David Dornbusch/ mars 12, 2019/ Vertsun actualité

Le monde peut utiliser deux principaux leviers pour réduire les émissions responsables du changement de climat : adopter des politiques publiques et des accords internationaux pour accélérer la transition vers des énergies propres comme les energies renouvelables (autoconsommation, photovoltaique, hangar agricole) et financer le développement de technologies permettant de réduire les coûts et d’accélérer ce changement.

Climat autoconsommation

Les renouvelables pour le climat

Cette semaine, il semble que nous échouions lamentablement dans les deux cas.

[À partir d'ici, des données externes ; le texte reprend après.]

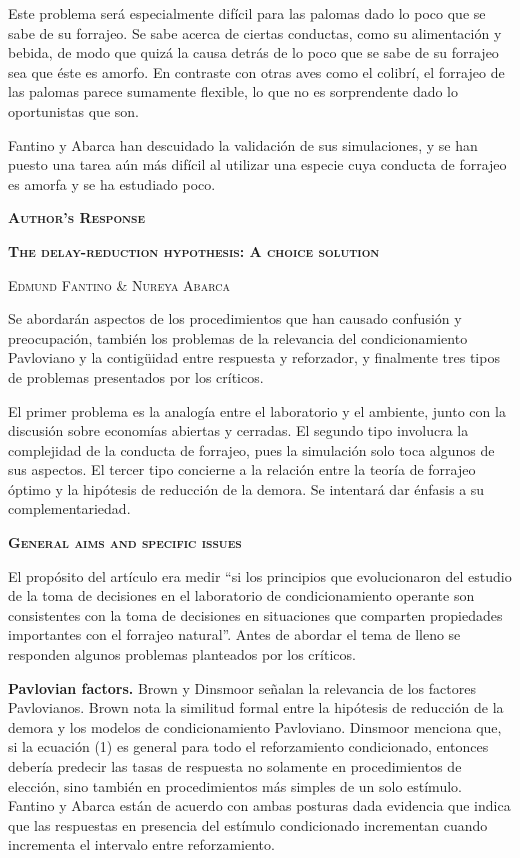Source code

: \documentclass[a4paper,12pt]{article}
\begin{document}
Este problema será especialmente difícil para las palomas dado lo poco que se sabe de su forrajeo. Se sabe acerca de ciertas conductas, como su alimentación y bebida, de modo que quizá la causa detrás de lo poco que se sabe de su forrajeo sea que éste es amorfo. En contraste con otras aves como el colibrí, el forrajeo de las palomas parece sumamente flexible, lo que no es sorprendente dado lo oportunistas que son.

Fantino y Abarca han descuidado la validación de sus simulaciones, y se han puesto una tarea aún más difícil al utilizar una especie cuya conducta de forrajeo es amorfa y se ha estudiado poco.

\newpage

{\Large\scshape\bfseries Author's Response}

{\scshape\bfseries The delay-reduction hypothesis: A choice solution}

{\scshape Edmund Fantino \& Nureya Abarca}

Se abordarán aspectos de los procedimientos que han causado confusión y preocupación, también los problemas de la relevancia del condicionamiento Pavloviano y la contigüidad entre respuesta y reforzador, y finalmente tres tipos de problemas presentados por los críticos.

El primer problema es la analogía entre el laboratorio y el ambiente, junto con la discusión sobre economías abiertas y cerradas. El segundo tipo involucra la complejidad de la conducta de forrajeo, pues la simulación solo toca algunos de sus aspectos. El tercer tipo concierne a la relación entre la teoría de forrajeo óptimo y la hipótesis de reducción de la demora. Se intentará dar énfasis a su complementariedad.

{\scshape\bfseries General aims and specific issues}

El propósito del artículo era medir ``si los principios que evolucionaron del estudio de la toma de decisiones en el laboratorio de condicionamiento operante son consistentes con la toma de decisiones en situaciones que comparten propiedades importantes con el forrajeo natural''. Antes de abordar el tema de lleno se responden algunos problemas planteados por los críticos.

{\bfseries Pavlovian factors.} Brown y Dinsmoor señalan la relevancia de los factores Pavlovianos. Brown nota la similitud formal entre la hipótesis de reducción de la demora y los modelos de condicionamiento Pavloviano. Dinsmoor menciona que, si la ecuación (1) es general para todo el reforzamiento condicionado, entonces debería predecir las tasas de respuesta no solamente en procedimientos de elección, sino también en procedimientos más simples de un solo estímulo. Fantino y Abarca están de acuerdo con ambas posturas dada evidencia que indica que las respuestas en presencia del estímulo condicionado incrementan cuando incrementa el intervalo entre reforzamiento. 
\end{document}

Discorde internationale: depuis deux semaines, des représentants des quelque 200 pays signataires des accords historiques de Paris se réunissent en Pologne dans le but de mettre au point des règles permettant de suivre et de rendre compte des efforts déployés pour atteindre les objectifs de réduction des émissions. Mais le secrétaire général des Nations Unies, Antonio Guterres, demande aux pays de faire de plus grands sacrifices, alors que la réunion de la COP24 “craint de” s’effondrer sans un accord sur des questions clés “, rapporte l’agence Associated Press.

Même si chaque pays respectait ses promesses initiales, les températures mondiales pourraient encore dépasser les 3 ° C, un résultat prévenu par les scientifiques serait «catastrophique».

Omission innovation: en marge des négociations sur le climat à Paris, il y a trois ans, un groupe de plus de 20 pays ont signé discrètement un pacte visant à doubler les investissements dans la recherche-développement sur les énergies propres d’ici 2021 (voir «Paris n’est pas la seule énergie propre»). pacte que les États-Unis fuient »).

En mars, le groupe Mission Innovation issu de l’accord a publié un rapport d’avancement soulignant les chiffres de financement autodéclarés par les pays participants tels que le Brésil, la Chine, l’Inde et les États-Unis.

Selon les analyses de Colin Cunliff, analyste principal des politiques à la Fondation pour les technologies de l’information et de l’innovation, les taux de croissance des investissements d’ici 2021 devraient atteindre 75% aux taux actuels. Cela semble être un réel progrès, bien qu’il soit bien loin du but.

Cunliff dit qu’il ya de bonnes raisons de regarder ces chiffres avec scepticisme, car ils sont autodéclarés, ne sont pas faits de manière cohérente et ne correspondent pas à ce que plusieurs pays participants ont rapporté ailleurs.

En conséquence, il a extrapolé à partir de ce qu’il considère comme des chiffres d’investissement plus fiables de l’Agence internationale de l’énergie, qui compte plusieurs pays membres qui se chevauchent. Cette analyse a montré qu’il est plus probable que ces pays augmentent la R & D sur les énergies propres d’un peu plus de 50% en cinq ans, “loin de doubler”, écrit-il dans un blog cette semaine.

“Le problème que Mission Innovation a été créé pour traiter est plus urgent qu’il y a trois ans”, a déclaré Cunliff. «La série actuelle de technologies propres, même avec les réductions de coûts anticipées, est insuffisante pour générer les niveaux importants de réduction des émissions nécessaires pour réaliser un système énergétique à zéro carbone.»